• Work to be completed
All lines with the word "FullSimplify" are to be found and copied from the listing.
════════
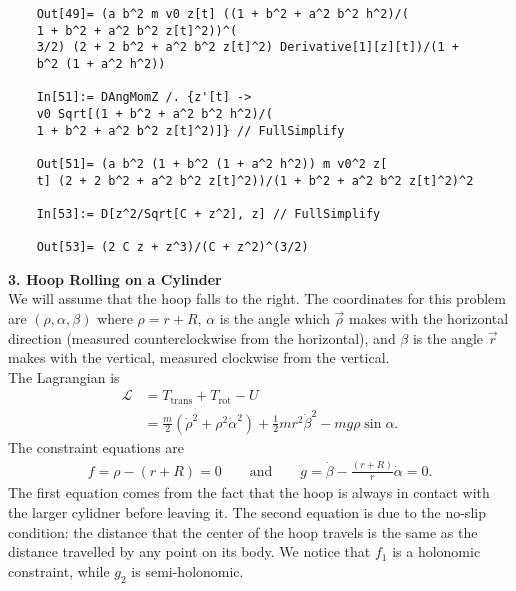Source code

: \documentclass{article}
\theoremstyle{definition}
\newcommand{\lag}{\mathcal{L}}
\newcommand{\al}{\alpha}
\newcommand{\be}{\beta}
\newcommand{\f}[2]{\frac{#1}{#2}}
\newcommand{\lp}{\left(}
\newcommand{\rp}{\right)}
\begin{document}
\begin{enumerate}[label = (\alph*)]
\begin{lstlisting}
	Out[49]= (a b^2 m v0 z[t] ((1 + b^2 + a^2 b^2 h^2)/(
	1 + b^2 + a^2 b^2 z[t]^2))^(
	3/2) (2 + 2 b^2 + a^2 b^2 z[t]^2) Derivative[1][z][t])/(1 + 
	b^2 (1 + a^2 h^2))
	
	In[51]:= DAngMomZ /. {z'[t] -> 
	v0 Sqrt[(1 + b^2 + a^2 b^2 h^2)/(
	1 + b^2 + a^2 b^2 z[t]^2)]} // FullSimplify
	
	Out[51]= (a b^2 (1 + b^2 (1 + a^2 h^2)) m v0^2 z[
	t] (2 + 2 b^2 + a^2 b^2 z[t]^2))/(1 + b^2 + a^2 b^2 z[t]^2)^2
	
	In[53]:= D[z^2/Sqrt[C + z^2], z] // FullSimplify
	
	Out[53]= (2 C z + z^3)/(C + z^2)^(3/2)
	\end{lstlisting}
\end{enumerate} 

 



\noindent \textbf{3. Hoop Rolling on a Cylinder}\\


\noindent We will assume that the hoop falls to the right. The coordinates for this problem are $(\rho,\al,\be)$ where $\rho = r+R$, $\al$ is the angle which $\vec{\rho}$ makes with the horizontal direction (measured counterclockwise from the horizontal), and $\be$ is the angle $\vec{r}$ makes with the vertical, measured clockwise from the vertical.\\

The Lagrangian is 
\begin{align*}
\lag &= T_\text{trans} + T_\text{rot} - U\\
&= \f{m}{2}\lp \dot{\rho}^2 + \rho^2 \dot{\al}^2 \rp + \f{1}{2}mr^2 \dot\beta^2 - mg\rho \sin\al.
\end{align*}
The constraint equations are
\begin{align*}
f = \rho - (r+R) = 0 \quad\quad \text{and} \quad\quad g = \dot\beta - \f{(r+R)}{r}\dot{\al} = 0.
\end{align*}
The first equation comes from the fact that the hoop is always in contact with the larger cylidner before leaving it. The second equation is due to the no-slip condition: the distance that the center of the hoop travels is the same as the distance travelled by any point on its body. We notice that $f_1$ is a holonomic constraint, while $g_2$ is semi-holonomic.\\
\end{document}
════════
• Answer section
	1 + b^2 + a^2 b^2 z[t]^2)]} // FullSimplify
	In[53]:= D[z^2/Sqrt[C + z^2], z] // FullSimplify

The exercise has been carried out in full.